That actually wasn't why I didn't write tests a lot of the time.

What stopped me was that after a year of writing tests, I was moved to a higher priority project, and the person who followed me didn't write tests.

So when I came back, many of the tests were broken. I had to fix all those in order to get new ones to not be a bother.

Repeat again, but this time I came back and the unit testing suite had fundamentally altered its nature. None of the tests worked and they all needed to be rewritten for a new paradigm.

I gave up on tests for that system at that point. It simply wasn't worthwhile. Management didn't care at all, despite how many times I told them how much more reliable it made that system, and it was the only system that survived the first giant penetration test with no problems.

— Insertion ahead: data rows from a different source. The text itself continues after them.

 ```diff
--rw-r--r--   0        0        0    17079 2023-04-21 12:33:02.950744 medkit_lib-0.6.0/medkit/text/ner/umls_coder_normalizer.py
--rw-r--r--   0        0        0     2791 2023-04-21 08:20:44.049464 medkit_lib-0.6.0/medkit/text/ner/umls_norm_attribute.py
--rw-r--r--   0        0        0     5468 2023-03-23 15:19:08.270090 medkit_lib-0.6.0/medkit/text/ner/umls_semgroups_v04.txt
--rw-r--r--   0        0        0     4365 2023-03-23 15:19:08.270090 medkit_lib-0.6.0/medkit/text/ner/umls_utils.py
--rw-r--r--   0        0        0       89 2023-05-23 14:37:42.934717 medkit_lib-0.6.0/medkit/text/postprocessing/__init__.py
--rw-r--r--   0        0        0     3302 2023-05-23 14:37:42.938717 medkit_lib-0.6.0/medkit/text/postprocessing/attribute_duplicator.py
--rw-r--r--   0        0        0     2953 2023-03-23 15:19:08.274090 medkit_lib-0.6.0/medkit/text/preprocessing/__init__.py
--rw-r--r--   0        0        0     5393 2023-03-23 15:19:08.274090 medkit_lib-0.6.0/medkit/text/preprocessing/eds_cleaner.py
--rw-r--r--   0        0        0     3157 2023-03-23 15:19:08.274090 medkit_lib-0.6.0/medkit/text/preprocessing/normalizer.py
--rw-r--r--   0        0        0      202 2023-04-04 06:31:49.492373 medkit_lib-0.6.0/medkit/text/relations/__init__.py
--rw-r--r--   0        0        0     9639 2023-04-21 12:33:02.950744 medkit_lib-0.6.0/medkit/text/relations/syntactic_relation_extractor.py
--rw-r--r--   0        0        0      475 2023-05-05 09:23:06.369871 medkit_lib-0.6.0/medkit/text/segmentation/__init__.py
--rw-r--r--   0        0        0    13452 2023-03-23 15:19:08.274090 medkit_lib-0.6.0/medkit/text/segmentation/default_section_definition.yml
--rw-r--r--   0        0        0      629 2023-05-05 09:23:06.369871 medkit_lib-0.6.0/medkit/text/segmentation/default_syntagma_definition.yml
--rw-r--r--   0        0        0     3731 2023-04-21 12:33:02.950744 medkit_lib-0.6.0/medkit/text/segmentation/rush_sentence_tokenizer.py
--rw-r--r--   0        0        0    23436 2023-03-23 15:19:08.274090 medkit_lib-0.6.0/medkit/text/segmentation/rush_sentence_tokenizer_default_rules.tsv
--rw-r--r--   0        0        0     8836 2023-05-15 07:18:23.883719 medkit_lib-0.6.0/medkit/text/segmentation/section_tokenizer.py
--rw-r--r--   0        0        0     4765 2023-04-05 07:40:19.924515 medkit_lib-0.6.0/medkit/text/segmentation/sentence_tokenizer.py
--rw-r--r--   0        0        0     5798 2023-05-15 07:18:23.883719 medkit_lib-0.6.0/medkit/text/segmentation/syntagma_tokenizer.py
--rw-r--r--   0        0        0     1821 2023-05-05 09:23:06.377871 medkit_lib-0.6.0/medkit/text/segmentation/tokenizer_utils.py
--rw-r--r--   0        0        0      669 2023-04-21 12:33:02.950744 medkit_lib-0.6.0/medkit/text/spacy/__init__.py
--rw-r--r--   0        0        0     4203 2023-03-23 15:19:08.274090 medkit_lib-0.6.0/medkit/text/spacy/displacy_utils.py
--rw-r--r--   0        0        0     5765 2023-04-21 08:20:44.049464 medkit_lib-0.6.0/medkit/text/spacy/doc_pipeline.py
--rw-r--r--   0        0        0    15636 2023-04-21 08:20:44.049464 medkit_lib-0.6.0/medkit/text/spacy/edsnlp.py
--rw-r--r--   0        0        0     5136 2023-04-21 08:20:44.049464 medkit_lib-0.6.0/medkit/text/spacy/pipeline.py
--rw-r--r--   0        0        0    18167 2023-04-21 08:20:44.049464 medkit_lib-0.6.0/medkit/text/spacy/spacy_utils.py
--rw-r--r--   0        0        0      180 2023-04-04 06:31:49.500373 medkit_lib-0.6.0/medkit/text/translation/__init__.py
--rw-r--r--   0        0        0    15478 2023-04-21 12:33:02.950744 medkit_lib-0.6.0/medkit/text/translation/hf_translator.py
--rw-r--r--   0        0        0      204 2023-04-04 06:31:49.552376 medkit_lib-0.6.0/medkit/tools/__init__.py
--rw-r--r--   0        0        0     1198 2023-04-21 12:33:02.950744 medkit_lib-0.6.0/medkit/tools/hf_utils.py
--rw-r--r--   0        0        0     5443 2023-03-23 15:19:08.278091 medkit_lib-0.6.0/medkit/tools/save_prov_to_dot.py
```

That doesn't mean I quite testing. I still wrote tests whenever I thought it would help me with what I was currently working on. And that was quite often. But I absolutely didn't worry about old tests, and I didn't worry about making sure others could use my tests. They were never going to try.

The final straw, less than a year before I was laid off, was when they decided my "storybook" tests weren't worth keeping in the repo and deleted them. That made me realized exactly how much they valued unit tests.

That isn't to say they had no tests. There was a suite of tests written by the boss that we were required to run. They were all run against live or dev servers with a browser-control framework, and they were shaky for years. But they were required, so they were actually kept working. Nobody wrote new tests for it until something failed and caused a problem, though.

tl;dr - There are a lot of reasons that people choose not to write tests, and not just for job security.